16.4 Beyond the Standard Model and current research

Open Questions in Particle Physics

The Standard Model is one of the most successful theories in physics, but it leaves several major questions unanswered. These gaps aren't minor details; they point to entirely new physics waiting to be discovered. Understanding where the Standard Model breaks down tells you where the frontier of particle physics actually is.

Matter-Antimatter Asymmetry and Neutrino Mysteries

The universe is made almost entirely of matter, yet the Standard Model predicts that the Big Bang should have produced equal amounts of matter and antimatter. This matter-antimatter asymmetry remains unexplained and requires additional CP-violating processes beyond what the Standard Model provides.

Neutrino oscillations present another crack in the Standard Model. The original theory assumed neutrinos were massless, but experiments measuring solar neutrino flux found significant deficits compared to predictions. This led to the discovery that neutrinos change flavor as they travel, which is only possible if they have mass. Neutrino masses are extraordinarily small compared to other fermions (the electron neutrino mass is less than 2 eV), and the Standard Model needs extensions to accommodate them.

The strong CP problem is a more subtle puzzle. Quantum chromodynamics (QCD) mathematically allows CP violation in strong interactions, yet none has been observed. The neutron electric dipole moment, which would signal such violation, is experimentally constrained to less than $1.8 \times 10^{-26} \; e \cdot \text{cm}$. One proposed solution introduces a hypothetical particle called the axion, which would naturally suppress CP violation in the strong force.

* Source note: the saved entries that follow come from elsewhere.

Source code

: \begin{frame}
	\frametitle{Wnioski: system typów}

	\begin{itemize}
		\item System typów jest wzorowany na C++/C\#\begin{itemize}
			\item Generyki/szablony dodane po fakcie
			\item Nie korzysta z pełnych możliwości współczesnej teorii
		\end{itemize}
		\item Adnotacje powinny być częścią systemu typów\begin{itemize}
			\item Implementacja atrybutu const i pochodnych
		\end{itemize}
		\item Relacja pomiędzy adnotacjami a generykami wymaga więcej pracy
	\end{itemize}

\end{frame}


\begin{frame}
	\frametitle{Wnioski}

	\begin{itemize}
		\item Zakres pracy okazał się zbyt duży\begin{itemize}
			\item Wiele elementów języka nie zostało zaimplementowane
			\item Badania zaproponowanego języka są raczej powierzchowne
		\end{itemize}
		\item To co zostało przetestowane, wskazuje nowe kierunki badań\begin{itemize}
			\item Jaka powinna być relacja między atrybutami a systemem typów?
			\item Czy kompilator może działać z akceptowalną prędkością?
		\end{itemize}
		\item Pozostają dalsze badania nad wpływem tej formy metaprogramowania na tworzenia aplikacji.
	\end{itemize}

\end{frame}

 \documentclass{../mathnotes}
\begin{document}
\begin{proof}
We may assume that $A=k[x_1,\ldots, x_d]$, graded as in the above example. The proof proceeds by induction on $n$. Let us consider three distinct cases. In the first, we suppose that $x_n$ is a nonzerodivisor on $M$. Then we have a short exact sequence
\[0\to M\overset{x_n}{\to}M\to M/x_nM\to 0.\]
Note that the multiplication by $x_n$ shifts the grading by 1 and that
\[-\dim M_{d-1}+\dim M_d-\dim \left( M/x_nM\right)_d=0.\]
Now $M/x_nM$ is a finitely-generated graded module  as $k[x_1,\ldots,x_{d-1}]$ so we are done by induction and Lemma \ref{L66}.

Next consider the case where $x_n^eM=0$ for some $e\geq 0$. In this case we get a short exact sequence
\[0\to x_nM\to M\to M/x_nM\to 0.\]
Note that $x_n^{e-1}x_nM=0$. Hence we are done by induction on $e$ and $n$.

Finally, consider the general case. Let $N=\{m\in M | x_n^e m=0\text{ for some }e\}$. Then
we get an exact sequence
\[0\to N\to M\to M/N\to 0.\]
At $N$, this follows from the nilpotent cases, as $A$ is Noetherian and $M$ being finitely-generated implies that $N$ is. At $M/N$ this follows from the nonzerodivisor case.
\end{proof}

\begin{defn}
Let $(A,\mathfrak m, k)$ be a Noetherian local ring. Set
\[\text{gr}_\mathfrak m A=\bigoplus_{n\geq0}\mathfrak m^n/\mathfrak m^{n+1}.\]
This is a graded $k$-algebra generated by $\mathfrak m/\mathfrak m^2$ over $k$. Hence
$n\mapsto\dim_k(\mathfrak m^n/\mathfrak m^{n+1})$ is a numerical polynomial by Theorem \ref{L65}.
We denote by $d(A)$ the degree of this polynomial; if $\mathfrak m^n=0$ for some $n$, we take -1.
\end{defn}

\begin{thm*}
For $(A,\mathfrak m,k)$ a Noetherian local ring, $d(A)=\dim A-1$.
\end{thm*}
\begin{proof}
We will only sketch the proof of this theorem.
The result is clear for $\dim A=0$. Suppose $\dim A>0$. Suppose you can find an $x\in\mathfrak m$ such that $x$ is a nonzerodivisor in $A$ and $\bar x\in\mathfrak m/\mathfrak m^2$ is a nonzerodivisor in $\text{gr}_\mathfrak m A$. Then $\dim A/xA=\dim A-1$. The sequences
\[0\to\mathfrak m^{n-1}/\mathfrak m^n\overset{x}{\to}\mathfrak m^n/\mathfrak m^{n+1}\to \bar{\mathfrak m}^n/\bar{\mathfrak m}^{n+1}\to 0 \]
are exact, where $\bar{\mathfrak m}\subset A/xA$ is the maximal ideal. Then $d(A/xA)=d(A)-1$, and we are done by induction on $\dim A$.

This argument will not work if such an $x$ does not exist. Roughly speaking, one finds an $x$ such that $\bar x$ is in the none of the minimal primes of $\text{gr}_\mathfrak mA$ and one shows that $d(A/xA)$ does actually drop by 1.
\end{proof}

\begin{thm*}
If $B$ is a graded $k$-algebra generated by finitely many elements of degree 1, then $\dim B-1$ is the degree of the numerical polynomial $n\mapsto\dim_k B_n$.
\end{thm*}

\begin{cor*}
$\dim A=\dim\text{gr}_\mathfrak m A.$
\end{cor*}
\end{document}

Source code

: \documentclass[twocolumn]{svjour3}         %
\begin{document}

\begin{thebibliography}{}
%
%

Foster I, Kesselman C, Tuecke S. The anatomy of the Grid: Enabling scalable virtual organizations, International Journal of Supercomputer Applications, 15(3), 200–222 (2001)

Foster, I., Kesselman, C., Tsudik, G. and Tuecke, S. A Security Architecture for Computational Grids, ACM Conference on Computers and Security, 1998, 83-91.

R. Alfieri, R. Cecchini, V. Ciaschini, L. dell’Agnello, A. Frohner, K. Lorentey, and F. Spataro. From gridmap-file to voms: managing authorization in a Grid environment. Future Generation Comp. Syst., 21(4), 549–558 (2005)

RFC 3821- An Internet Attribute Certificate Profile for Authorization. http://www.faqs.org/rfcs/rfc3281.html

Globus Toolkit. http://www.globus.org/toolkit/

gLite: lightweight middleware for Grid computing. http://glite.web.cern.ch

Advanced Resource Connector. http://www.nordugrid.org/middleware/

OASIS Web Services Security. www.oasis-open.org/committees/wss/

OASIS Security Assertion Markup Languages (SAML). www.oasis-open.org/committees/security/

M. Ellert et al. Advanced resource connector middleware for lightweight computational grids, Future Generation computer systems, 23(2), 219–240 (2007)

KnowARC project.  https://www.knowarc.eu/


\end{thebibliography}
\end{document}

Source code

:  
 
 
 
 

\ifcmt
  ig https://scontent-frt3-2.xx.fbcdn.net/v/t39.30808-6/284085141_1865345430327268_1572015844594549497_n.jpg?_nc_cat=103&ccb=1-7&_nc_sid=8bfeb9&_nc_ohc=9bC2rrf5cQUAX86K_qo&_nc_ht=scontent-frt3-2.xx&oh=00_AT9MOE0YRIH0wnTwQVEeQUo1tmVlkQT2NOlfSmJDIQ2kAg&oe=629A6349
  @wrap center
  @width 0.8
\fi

Fundamental Forces and Energy Mysteries

The hierarchy problem asks a deceptively simple question: why is the weak force roughly $10^{32}$ times stronger than gravity at subatomic scales? The Standard Model offers no explanation for this enormous gap. Proposed solutions include supersymmetry, extra spatial dimensions, and composite Higgs models.

Dark energy, responsible for the accelerating expansion of the universe, makes up about 68% of the universe's total energy density, yet the Standard Model has no particle physics explanation for it. Possible explanations range from a cosmological constant to dynamic fields like quintessence to modifications of general relativity itself.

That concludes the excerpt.